M (Mf) (Plaintiff) v G (J)

JurisdictionIreland
JudgeGEOGHEGAN J
Judgment Date13 April 2005
Neutral Citation[2005] JILL-SC 041301
Date13 April 2005
CourtSupreme Court

[2005] JILL-SC 041301

THE SUPREME COURT

Geoghegan J.

Fennelly J.

McCracken J.

No. 253/1999
M.F.M v J.G., G.G., D.G. and T.G.
BETWEEN/
M.F.M
Plaintiff

and

J.G., G.G., D.G. AND T.G.
Defendants
Abstract:

Criminal law - Proceeds of crime - Whether preliminary issue arose - Statement of claim order

This decision concerns sections 3 & 4 of the Proceeds of Crime Act, 1996 involving an appeal against an order of the High Court refusing to direct delivery of statement of claim.

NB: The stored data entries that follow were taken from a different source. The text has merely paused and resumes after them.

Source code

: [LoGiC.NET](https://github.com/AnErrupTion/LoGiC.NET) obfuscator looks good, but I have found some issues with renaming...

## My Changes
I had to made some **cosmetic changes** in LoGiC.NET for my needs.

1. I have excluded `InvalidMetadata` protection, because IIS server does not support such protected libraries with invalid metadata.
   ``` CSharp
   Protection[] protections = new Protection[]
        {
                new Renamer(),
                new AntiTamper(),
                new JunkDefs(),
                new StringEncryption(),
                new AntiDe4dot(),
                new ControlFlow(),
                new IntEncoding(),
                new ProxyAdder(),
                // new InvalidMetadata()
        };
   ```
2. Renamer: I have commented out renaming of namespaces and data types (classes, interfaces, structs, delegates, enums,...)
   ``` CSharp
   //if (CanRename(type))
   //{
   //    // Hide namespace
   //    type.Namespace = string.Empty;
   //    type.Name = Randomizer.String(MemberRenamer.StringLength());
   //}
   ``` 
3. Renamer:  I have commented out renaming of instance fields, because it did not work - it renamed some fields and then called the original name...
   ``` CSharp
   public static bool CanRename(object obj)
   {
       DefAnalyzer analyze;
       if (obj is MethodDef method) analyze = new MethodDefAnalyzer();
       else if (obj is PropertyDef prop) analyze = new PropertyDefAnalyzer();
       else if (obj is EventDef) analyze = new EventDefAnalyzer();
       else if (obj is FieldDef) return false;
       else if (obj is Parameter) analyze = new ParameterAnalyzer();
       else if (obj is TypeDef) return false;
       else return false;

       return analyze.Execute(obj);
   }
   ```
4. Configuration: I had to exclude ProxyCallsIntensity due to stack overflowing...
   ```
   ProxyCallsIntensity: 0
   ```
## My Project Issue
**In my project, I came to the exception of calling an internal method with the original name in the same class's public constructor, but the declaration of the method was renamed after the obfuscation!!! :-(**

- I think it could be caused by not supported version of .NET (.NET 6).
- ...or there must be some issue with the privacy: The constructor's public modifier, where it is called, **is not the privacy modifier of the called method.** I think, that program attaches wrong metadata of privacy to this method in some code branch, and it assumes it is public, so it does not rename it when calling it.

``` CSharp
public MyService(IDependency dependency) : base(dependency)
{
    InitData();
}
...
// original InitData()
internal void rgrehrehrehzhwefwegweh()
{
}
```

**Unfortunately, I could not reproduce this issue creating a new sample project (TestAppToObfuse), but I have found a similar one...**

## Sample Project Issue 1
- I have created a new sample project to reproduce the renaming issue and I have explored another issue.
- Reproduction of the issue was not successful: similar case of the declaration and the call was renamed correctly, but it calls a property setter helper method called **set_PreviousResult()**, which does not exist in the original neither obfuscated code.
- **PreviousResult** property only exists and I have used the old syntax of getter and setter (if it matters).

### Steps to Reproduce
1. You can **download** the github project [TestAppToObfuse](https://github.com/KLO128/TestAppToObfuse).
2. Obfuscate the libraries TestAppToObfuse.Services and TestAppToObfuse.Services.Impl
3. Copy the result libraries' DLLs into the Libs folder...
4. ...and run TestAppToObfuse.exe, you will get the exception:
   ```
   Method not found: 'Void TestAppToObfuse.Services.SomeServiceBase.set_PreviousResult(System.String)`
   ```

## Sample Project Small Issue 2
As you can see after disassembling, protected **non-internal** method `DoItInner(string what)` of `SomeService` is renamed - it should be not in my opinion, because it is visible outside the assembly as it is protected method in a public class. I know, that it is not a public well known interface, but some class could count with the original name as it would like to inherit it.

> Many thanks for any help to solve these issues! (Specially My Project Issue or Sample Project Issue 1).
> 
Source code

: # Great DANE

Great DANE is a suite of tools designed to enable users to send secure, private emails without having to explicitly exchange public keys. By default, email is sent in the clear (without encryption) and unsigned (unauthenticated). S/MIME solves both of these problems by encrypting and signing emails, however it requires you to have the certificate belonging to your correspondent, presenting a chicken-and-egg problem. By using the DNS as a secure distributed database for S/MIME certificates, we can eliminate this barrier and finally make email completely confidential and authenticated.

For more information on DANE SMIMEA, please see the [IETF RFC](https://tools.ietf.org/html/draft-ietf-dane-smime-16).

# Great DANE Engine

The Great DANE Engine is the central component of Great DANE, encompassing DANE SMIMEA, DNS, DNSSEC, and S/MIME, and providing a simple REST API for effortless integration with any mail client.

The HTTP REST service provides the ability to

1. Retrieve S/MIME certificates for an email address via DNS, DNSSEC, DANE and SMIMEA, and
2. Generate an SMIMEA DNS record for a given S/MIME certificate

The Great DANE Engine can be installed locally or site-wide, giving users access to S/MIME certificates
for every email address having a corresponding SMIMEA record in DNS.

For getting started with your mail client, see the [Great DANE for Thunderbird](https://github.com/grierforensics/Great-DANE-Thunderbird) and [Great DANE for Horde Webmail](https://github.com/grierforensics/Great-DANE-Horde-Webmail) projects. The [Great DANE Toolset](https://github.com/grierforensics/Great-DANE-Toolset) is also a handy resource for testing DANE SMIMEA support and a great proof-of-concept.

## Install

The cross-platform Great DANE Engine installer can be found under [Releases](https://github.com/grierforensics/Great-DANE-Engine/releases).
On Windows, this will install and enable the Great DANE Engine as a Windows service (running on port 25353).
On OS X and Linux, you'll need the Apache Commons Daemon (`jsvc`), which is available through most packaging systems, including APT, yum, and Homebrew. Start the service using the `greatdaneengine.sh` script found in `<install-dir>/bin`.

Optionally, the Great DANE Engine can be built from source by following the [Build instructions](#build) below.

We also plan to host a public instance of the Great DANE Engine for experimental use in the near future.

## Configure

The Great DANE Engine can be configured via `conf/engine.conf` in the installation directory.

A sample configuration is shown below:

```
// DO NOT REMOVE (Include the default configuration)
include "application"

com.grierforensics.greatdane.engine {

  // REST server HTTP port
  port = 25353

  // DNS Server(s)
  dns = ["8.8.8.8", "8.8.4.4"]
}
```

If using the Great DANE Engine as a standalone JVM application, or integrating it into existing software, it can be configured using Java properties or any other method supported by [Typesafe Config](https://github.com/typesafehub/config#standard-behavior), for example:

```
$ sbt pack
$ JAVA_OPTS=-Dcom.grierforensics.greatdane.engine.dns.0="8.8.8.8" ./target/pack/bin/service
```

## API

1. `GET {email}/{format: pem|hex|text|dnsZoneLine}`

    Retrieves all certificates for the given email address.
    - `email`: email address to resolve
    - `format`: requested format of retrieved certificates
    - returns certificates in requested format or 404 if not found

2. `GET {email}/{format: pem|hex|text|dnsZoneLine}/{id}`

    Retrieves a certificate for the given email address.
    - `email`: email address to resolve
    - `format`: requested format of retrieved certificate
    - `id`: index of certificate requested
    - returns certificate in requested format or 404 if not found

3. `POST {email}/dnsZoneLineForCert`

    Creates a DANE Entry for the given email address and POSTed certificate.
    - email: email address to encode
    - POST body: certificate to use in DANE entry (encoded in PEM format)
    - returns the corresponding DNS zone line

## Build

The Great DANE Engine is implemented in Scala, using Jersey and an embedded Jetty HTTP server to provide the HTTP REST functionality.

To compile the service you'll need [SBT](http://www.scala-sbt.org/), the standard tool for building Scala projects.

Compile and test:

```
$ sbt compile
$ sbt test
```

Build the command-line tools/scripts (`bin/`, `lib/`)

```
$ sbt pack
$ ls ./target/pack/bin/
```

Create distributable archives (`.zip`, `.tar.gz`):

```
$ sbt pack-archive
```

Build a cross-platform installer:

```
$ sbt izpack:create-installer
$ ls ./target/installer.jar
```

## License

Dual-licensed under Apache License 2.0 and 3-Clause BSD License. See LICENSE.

Submissions concerned whether the order made under section 3 was a temporary order or final order.

Held by the Supreme Court (Geoghegan J; Fennelly and McCracken FF) allowing the appeal and setting aside the High Court order.

Reporter: BD

1

13th April 2005 by GEOGHEGAN J.

2

The court considered that a preliminary issue did arise and had to be considered in relation to the appeal against the order refusing to direct delivery of a statement of claim. Mr. Burns fairly acknowledges that really the basis now of his appeal for that is that we should not regard Mr. Justice Moriarty's order purporting to be a section 3 order to be in any sense a final one. He is not suggesting now that it was a nullity but that we should not regard it as being a final section 3 order in the sense as now understood following on various judgments of this court. Effectively, the correct analysis of Mr. Burns's argument is that although Mr. Justice Moriarty was intending to make and did make an order under section 3, he was doing so under a misapprehension as to what the legal consequences in the future were of that order. It had been believed within the High Court by practitioners and by judges indeed at that time that the scheme under the Act was that section 3 orders were interlocutory in the traditional sense, pending the trial as it were, of the case which was to be the section 4 hearing, notwithstanding the extraordinary feature under the Act if that were so that the section 4 hearing could not take place for another seven years.

3

The court has given careful consideration to this argument. We understand the point that Mr. Burns is making but we are quite satisfied that it is not a ground for treating Mr. Justice Moriarty's order in fact as being the section 3 order. The earlier order, to which our attention has been drawn by the then President of the High Court, by its very terms was a temporary order and although it may...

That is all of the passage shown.